Quelques jours plus tard, la voilà de retour dans un cabinet médical, car elle accompagne une amie chez le gynécologue.  L'amie doit subir une chirurgie légère au col de l'utérus. Une opération mineure, mais qui requiert une anesthésie et le support de Corine pour raccompagner la copine à son domicile.   Or, pendant cette intervention pourtant pratiquée sur autrui, Corine, assise dans la salle d'attente,  ressent à nouveau cette  tension au bas-ventre et ce sentiment d'abattement.

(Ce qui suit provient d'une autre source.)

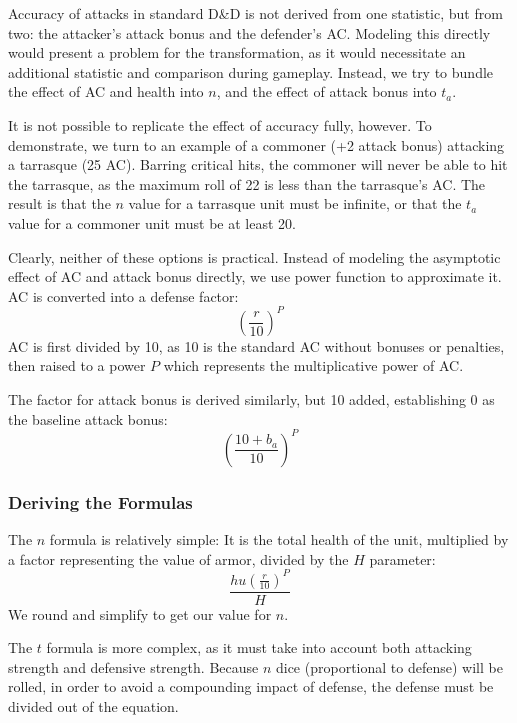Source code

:\documentclass[twocolumn]{article}
\begin{document}
Accuracy of attacks in standard D\&D is not derived from one statistic,
but from two: the attacker's attack bonus and the defender's AC.
Modeling this directly would present a problem for the transformation,
as it would necessitate an additional statistic and comparison during gameplay.
Instead, we try to bundle the effect of AC and health into $n$,
and the effect of attack bonus into $t_a$.

It is not possible to replicate the effect of accuracy fully, however.
To demonstrate, we turn to an example of a commoner (+2 attack bonus)
attacking a tarrasque (25 AC).
Barring critical hits, the commoner will never be able to hit the tarrasque,
as the maximum roll of 22 is less than the tarrasque's AC.
The result is that the $n$ value for a tarrasque unit must be infinite,
or that the $t_a$ value for a commoner unit must be at least 20.

Clearly, neither of these options is practical.
Instead of modeling the asymptotic effect of AC and attack bonus directly,
we use power function to approximate it.
AC is converted into a defense factor:
\[
    \left(\frac{r}{10}\right)^P
\]
AC is first divided by 10,
as 10 is the standard AC without bonuses or penalties,
then raised to a power $P$ which represents the multiplicative power of AC.

The factor for attack bonus is derived similarly,
but 10 added, establishing 0 as the baseline attack bonus:
\[
    \left(\frac{10 + b_a}{10}\right)^P
\]

\subsubsection{Deriving the Formulas}

The $n$ formula is relatively simple:
It is the total health of the unit,
multiplied by a factor representing the value of armor,
divided by the $H$ parameter:
\[
    \frac
        {h u (\frac{r}{10})^P}
        {H}
\]
We round and simplify to get our value for $n$.

The $t$ formula is more complex,
as it must take into account both attacking strength and defensive strength.
Because $n$ dice (proportional to defense) will be rolled,
in order to avoid a compounding impact of defense,
the defense must be divided out of the equation.
\end{document}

Étrange. Ce réveil de la douleur l'interpelle vivement. Qu'est-ce que son corps exprime ainsi ?  Elle prend le temps de se questionner, de s'ouvrir à une réflexion qui va au-delà de la mécanique purement physique des tests médicaux. Il y a une trace émotionnelle qui émane de cet épisode et cette "double" réminiscence lui indique qu'elle doit creuser un peu plus loin pour laisser émerger l'origine de ce son malaise.    

Elle suit le cours de ses pensées, elle se questionne sur sa relation à sa féminité, à la maternité etc.  Elle s'interroge et laisse son ressenti la guider sans ses explorations, sans rien forcer, sans rien bousculer. 
Et puis voilà qu'au cours d'un repas en famille, alors que la discussion ne portait nullement sur cette question, Corine a un "flash".  Elle ressent que son malaise a trait à un avortement, ou un événement relié à un avortement.  Quelque chose d'ancien et de glauque. Cette impression fait sens, car elle a toujours été terrorisée à l'idée de subir un avortement. Et cette résistance n'est nullement idéologique ou basée sur des convictions éthiques ou religieuses, cela relève de l'affectif. Une impossibilité purement émotionnelle. Elle sait que si une grossesse indésirée survenait,  elle serait incapable de  faire le choix de subir un avortement. 

Elle me demande d'aller fouiller dans ses mémoires pour relever si elle garde un stigma relié à un avortement dans une vie passée et qui créerait cette peur viscérale qui la tenaille aujourd'hui. 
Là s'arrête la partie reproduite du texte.